Queensland tourism captures domestic and international market share

The international and domestic tourism figures released by Tourism Research Australia (TRA) are confirmation that tourism in Queensland is heading in the right direction, regaining momentum and – after a few years of struggle – capturing more market share both domestically and internationally.


The figures are widely reported and summaries of the International Visitor Survey (IVS) and National Visitor Survey (NVS) are available. Both data sets cover the year to September 2018.
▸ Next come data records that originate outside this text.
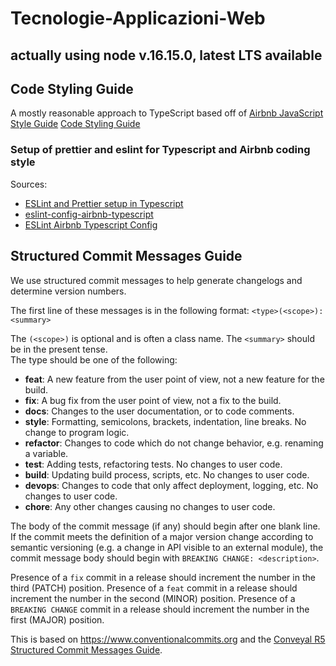 # Tecnologie-Applicazioni-Web

## actually using node v.16.15.0, latest LTS available

## Code Styling Guide

A mostly reasonable approach to TypeScript based off of [Airbnb JavaScript Style Guide](https://github.com/airbnb/javascript)
[Code Styling Guide](https://github.com/excelmicro/typescript#excel-micro-typescript-style-guide)

### Setup of prettier and eslint for Typescript and Airbnb coding style

Sources:

- [ESLint and Prettier setup in Typescript](https://blog.logrocket.com/linting-typescript-using-eslint-and-prettier/)
- [eslint-config-airbnb-typescript](https://www.npmjs.com/package/eslint-config-airbnb-typescript)
- [ESLint Airbnb Typescript Config](https://stackoverflow.com/questions/61963749/how-to-use-eslint-typescript-airbnb-configuration)

## Structured Commit Messages Guide

We use structured commit messages to help generate changelogs and determine version numbers.

The first line of these messages is in the following format: `<type>(<scope>): <summary>`

The `(<scope>)` is optional and is often a class name. The `<summary>` should be in the present tense. </br>
The type should be one of the following:

- **feat**: A new feature from the user point of view, not a new feature for the build.
- **fix**: A bug fix from the user point of view, not a fix to the build.
- **docs**: Changes to the user documentation, or to code comments.
- **style**: Formatting, semicolons, brackets, indentation, line breaks. No change to program logic.
- **refactor**: Changes to code which do not change behavior, e.g. renaming a variable.
- **test**: Adding tests, refactoring tests. No changes to user code.
- **build**: Updating build process, scripts, etc. No changes to user code.
- **devops**: Changes to code that only affect deployment, logging, etc. No changes to user code.
- **chore**: Any other changes causing no changes to user code.

The body of the commit message (if any) should begin after one blank line. If the commit meets the definition of a major version change according to semantic versioning (e.g. a change in API visible to an external module), the commit message body should begin with `BREAKING CHANGE: <description>`.

Presence of a `fix` commit in a release should increment the number in the third (PATCH) position.
Presence of a `feat` commit in a release should increment the number in the second (MINOR) position.
Presence of a `BREAKING CHANGE` commit in a release should increment the number in the first (MAJOR) position.

This is based on <https://www.conventionalcommits.org> 
and the [Conveyal R5 Structured Commit Messages Guide](https://github.com/conveyal/r5#structured-commit-messages).
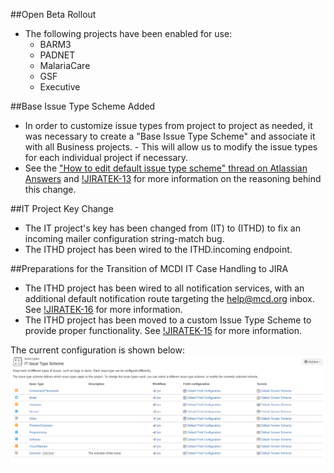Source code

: ##Open Beta Rollout

- The following projects have been enabled for use:
  - BARM3
  - PADNET
  - MalariaCare
  - GSF
  - Executive

##Base Issue Type Scheme Added

- In order to customize issue types from project to project as needed, it was necessary to create a "Base Issue Type Scheme" and associate it with all Business projects. - This will allow us to modify the issue types for each individual project if necessary.
- See the ["How to edit default issue type scheme" thread on Atlassian Answers](https://answers.atlassian.com/questions/16635/how-to-edit-default-issue-type-scheme-or-how-to-remove-issue-type-from-being-global) and [!JIRATEK-13](http://ec2-54-162-47-42.compute-1.amazonaws.com:8080/browse/JIRATEK-13) for more information on the reasoning behind this change.

##IT Project Key Change
- The IT project's key has been changed from (IT) to (ITHD) to fix an incoming mailer configuration string-match bug.
- The ITHD project has been wired to the ITHD.incoming endpoint.

##Preparations for the Transition of MCDI IT Case Handling to JIRA
- The ITHD project has been wired to all notification services, with an additional default notification route targeting the help@mcd.org inbox.  See [!JIRATEK-16](http://ec2-54-162-47-42.compute-1.amazonaws.com:8080/browse/JIRATEK-16) for more information.
- The ITHD project has been moved to a custom Issue Type Scheme to provide proper functionality.  See [!JIRATEK-15](http://ec2-54-162-47-42.compute-1.amazonaws.com:8080/browse/JIRATEK-15) for more information.

The current configuration is shown below:
![0130_12012016_it-issue-type-scheme](/img/release_notes/0130_12012016/it-issue-type-scheme.PNG)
Perhaps most remarkably, both international and domestic visitor expenditure over the year has grown by an impressive 12%. Expenditure has grown at more than twice the rate of the number of visitors delivering much improved yield. This may well be the largest growth figure ever achieved over a 12-month period, and particularly for domestic tourism it is a stellar result. Domestic tourism is still the mainstay of many regional destinations and for Queensland it makes up about 75% of total visitor expenditure. The figures also show that we still have our work cut out to disperse our international visitors more effectively to regional destinations, with the growth patterns for that sector a bit more patchy than the rest.
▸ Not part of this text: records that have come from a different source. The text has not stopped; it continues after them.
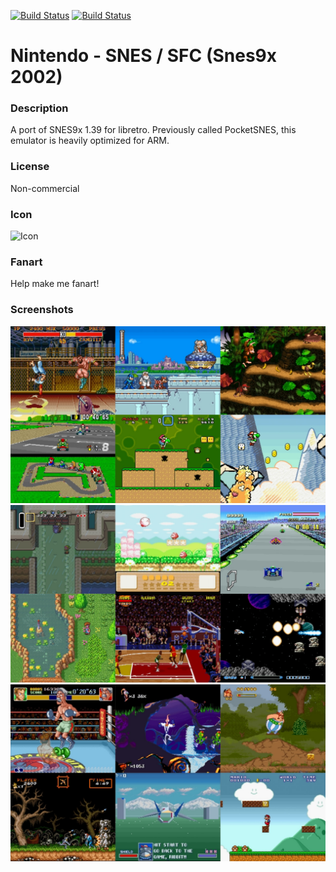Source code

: [![Build Status](https://travis-ci.org/kodi-game/game.libretro.snes9x2002.svg?branch=master)](https://travis-ci.org/kodi-game/game.libretro.snes9x2002)
[![Build Status](https://ci.appveyor.com/api/projects/status/github/kodi-game/game.libretro.snes9x2002?svg=true)](https://ci.appveyor.com/project/kodi-game/game-libretro-snes9x2002)

# Nintendo - SNES / SFC (Snes9x 2002)

### Description

A port of SNES9x 1.39 for libretro. Previously called PocketSNES, this emulator is heavily optimized for ARM.

### License

Non-commercial

### Icon

![Icon](game.libretro.snes9x2002/resources/icon.png)

### Fanart

Help make me fanart!

### Screenshots

![Screenshot](game.libretro.snes9x2002/resources/screenshot-01.jpg)
![Screenshot](game.libretro.snes9x2002/resources/screenshot-02.jpg)
![Screenshot](game.libretro.snes9x2002/resources/screenshot-03.jpg)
The additional $3 billion dollars this total growth has delivered to Queensland, support tens of thousands of new jobs across a broad range of businesses, keeping communities, towns and cities thriving. It is an enormous achievement for the countless small and large tourism businesses across the state to have delivered such a strong outcome in a very competitive market place. Particularly encouraging is the growth in average spend or yield, suggesting that the increasing focus on quality and service excellence by operators is paying dividends. QTIC will strengthen its efforts this year to support the quality agenda of operators with a revamped national Quality Tourism Framework – bringing together the previous Australian Tourism Accreditation Program, the Star Rating and the Tourism Awards.
The strong figures will give further confidence to investors and entrepreneurs who have played a key role in ramping up Queensland’s tourism potential over the last few years. Both smaller business improvements and large-scale new investments in different regions will continue to stoke growth. We are in a good place!
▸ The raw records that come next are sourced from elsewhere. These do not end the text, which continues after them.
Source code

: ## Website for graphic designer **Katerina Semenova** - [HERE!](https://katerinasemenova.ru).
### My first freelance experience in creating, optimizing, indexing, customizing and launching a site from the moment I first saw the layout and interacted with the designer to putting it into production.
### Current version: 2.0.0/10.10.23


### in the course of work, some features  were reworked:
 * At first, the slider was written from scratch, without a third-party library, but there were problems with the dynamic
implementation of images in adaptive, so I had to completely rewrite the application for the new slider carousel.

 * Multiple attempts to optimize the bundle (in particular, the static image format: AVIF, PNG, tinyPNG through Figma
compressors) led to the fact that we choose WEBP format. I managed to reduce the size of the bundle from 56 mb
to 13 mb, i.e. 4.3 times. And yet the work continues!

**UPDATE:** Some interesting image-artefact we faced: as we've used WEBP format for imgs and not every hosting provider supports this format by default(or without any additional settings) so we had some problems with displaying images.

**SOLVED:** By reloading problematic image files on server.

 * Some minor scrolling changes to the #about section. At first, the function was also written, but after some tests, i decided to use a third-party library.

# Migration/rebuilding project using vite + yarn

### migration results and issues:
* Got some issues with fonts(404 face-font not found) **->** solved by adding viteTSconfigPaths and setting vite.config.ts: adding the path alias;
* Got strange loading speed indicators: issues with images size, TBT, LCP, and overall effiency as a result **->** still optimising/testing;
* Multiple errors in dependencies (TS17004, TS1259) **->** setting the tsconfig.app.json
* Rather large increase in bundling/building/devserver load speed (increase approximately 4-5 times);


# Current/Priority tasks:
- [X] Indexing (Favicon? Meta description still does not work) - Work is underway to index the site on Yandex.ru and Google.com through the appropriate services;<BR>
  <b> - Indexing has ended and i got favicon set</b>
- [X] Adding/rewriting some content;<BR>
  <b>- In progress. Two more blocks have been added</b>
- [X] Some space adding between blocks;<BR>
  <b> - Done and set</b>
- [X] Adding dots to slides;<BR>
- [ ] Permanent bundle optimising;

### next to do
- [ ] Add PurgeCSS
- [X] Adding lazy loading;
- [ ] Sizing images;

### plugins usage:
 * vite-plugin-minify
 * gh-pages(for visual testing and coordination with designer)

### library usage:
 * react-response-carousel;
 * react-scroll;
As the industry takes credit for this great result, it needs to be acknowledged that the commitment of the Queensland Government has made a significant difference to the outcome. Not just its continued support of its successful marketing agency, Tourism and Events Queensland, but also its unprecedented investment in new tourism programs to the tune of $180 million over three years. These programs, and the collaboration with industry they facilitate, have made Queensland a far stronger competitor in the tourism market place. It shows that real industry-government partnership can work to deliver better outcomes for all Queenslanders, including tax payers.
From QTIC’s perspective, we thank all our members for supporting our efforts to make a difference and we thank the Queensland Government, particularly Minister Kate Jones, for engaging with such commitment in our industry.

This year is full of opportunities. So now is the time to build on the momentum, work together and make all our businesses even stronger and more successful!